Exercise:
Filter the data below, keeping only lines that contain "algorithms".

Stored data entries

[Start of section]

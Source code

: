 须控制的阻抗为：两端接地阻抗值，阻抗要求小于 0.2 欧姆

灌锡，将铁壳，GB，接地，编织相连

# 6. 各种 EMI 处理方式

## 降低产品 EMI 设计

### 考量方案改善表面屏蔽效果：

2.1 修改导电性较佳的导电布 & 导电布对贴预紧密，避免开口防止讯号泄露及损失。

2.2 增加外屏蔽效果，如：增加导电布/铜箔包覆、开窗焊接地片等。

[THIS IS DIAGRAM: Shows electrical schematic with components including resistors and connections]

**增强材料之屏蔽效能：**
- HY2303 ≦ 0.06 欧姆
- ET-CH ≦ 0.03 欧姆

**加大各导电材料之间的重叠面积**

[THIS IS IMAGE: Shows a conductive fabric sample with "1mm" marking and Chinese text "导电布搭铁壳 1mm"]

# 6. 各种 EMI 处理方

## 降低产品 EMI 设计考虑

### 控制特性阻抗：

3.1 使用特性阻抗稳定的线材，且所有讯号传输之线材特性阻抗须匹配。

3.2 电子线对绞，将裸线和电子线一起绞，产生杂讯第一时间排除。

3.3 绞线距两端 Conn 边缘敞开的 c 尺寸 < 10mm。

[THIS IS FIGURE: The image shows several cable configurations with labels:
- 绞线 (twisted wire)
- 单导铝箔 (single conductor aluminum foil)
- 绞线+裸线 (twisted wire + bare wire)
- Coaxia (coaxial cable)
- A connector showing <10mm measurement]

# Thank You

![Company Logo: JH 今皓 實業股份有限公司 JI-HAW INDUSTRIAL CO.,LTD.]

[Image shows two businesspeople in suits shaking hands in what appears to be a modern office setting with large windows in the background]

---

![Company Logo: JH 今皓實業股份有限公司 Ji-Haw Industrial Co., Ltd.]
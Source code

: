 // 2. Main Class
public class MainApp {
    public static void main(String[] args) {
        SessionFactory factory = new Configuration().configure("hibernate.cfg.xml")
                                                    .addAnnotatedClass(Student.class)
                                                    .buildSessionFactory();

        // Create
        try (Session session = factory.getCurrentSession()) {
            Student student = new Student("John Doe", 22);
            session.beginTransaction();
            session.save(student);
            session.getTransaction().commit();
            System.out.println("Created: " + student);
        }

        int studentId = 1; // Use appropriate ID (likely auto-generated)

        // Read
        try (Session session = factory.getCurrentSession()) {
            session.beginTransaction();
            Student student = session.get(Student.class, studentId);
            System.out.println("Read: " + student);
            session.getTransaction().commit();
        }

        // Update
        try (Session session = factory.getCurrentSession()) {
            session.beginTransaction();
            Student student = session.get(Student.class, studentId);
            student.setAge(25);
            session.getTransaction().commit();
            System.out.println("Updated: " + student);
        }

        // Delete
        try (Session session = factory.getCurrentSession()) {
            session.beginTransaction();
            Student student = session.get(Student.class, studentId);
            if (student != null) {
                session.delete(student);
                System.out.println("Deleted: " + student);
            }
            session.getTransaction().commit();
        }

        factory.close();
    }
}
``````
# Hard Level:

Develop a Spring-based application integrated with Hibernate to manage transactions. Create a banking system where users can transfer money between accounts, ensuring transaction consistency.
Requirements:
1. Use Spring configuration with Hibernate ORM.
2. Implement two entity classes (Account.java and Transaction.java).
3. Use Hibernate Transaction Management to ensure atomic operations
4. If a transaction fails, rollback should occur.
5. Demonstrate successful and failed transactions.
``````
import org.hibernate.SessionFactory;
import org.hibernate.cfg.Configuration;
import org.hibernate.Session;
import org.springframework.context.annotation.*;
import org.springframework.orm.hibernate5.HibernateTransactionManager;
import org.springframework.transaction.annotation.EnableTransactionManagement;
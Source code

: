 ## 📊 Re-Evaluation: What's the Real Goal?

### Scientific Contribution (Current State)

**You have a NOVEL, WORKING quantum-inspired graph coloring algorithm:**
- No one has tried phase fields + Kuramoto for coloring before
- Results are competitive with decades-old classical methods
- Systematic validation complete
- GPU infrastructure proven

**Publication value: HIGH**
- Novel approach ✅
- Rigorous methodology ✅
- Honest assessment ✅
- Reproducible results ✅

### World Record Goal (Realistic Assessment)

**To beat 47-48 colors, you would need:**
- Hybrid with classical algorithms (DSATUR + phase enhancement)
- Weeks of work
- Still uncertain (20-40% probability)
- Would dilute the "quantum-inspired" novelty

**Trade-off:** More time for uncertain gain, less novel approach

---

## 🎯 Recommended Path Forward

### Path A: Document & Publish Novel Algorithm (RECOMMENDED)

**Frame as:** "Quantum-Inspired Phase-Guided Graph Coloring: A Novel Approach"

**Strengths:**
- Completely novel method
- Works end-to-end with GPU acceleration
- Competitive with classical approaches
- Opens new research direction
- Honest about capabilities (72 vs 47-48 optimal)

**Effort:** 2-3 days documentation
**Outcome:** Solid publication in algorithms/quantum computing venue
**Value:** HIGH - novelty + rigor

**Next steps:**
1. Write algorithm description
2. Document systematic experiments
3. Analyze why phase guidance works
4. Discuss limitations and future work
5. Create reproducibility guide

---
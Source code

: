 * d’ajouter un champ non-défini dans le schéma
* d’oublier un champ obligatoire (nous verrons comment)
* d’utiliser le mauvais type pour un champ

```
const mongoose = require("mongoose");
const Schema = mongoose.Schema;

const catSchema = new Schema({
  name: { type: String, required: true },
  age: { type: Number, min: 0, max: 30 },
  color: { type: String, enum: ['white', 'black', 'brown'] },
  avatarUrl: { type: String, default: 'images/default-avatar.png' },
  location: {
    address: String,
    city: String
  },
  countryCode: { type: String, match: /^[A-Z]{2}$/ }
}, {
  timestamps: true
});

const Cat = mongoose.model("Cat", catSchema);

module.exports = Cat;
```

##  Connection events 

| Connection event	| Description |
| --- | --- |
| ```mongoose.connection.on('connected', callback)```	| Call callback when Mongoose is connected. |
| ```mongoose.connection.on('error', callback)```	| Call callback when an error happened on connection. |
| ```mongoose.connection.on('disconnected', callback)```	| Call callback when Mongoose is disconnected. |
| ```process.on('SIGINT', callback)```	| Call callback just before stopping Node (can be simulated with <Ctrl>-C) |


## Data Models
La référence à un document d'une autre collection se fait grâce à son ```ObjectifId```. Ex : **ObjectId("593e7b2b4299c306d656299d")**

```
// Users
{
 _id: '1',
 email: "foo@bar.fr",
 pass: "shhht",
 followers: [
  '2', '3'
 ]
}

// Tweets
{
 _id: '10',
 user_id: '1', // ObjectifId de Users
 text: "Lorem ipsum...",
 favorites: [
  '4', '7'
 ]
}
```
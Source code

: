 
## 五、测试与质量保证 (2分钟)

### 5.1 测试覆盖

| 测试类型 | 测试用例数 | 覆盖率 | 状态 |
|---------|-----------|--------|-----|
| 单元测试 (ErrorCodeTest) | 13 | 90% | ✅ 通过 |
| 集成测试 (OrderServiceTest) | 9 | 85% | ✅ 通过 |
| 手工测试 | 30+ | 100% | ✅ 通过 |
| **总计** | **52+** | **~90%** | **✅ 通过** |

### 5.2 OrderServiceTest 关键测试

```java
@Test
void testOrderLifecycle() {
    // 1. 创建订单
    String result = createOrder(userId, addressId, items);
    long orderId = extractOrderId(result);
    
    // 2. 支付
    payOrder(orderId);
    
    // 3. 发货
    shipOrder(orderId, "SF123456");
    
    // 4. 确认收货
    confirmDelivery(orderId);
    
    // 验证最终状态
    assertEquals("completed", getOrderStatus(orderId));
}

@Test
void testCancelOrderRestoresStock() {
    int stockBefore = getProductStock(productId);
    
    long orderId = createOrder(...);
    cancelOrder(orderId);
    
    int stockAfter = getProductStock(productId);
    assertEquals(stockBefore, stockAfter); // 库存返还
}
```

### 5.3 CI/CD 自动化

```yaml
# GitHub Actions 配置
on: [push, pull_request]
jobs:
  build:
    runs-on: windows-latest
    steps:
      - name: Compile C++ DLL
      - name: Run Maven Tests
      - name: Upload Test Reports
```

[End of section]

Expected answer:
- Hybrid with classical algorithms (DSATUR + phase enhancement)
**Outcome:** Solid publication in algorithms/quantum computing venue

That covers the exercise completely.